■ Exercise
Which lines below contain the word "omega"? Copy each of them.

■ Records for this task
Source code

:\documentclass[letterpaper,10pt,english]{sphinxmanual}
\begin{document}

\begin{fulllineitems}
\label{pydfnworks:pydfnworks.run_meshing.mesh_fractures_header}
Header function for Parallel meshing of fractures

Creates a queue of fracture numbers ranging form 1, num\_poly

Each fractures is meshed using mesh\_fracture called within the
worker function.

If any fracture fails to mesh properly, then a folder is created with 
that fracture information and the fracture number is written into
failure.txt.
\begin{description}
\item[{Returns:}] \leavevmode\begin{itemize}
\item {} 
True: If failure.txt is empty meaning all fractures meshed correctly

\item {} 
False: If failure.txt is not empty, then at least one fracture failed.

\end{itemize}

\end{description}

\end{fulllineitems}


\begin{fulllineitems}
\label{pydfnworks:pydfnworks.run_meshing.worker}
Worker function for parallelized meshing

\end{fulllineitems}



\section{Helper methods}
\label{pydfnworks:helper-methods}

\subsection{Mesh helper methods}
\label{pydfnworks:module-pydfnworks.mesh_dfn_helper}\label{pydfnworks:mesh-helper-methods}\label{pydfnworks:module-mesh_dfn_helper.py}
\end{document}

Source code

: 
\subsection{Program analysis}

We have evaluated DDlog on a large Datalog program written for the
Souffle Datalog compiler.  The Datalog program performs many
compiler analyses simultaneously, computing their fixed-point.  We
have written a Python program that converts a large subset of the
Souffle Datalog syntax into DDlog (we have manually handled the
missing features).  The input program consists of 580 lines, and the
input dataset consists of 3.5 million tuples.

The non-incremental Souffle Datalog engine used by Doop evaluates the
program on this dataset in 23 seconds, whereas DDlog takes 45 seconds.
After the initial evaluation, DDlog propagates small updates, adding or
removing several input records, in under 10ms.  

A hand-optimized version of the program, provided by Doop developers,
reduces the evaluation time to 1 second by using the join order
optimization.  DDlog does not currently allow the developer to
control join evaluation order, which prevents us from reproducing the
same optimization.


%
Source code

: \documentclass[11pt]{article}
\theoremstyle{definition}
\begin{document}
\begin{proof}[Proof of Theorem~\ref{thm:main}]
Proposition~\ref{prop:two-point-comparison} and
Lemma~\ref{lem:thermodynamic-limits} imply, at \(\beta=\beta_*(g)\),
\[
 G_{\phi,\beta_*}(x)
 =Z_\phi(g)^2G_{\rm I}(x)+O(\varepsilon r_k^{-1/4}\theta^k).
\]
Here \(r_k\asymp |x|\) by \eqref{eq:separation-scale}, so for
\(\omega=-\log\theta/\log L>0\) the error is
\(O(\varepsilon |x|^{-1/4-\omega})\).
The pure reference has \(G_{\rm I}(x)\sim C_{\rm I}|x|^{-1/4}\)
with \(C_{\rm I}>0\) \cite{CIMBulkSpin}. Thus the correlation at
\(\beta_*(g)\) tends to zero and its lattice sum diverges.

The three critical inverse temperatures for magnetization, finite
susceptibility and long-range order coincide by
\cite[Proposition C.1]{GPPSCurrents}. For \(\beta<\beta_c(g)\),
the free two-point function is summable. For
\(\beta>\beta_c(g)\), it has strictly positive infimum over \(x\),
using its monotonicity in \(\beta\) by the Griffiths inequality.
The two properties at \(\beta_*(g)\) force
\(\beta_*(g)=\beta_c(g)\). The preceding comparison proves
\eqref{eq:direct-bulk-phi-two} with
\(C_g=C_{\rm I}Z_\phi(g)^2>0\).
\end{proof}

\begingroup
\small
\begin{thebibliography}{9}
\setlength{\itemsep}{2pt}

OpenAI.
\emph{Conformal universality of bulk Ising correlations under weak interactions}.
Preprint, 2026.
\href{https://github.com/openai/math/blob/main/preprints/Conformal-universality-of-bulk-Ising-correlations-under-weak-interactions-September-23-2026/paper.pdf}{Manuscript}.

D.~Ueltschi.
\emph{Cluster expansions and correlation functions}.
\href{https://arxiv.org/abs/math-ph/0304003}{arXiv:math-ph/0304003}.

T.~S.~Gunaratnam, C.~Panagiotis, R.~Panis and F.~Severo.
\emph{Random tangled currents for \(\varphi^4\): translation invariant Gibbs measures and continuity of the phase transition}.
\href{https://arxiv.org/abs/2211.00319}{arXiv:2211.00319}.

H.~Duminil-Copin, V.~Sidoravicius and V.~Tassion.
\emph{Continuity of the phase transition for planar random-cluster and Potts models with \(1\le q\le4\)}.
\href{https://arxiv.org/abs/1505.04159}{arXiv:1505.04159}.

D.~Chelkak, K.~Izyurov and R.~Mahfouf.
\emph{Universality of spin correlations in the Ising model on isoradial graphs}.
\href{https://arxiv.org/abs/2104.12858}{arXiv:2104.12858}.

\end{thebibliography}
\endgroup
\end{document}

■ Exercise answer
\(\omega=-\log\theta/\log L>0\) the error is
\(O(\varepsilon |x|^{-1/4-\omega})\).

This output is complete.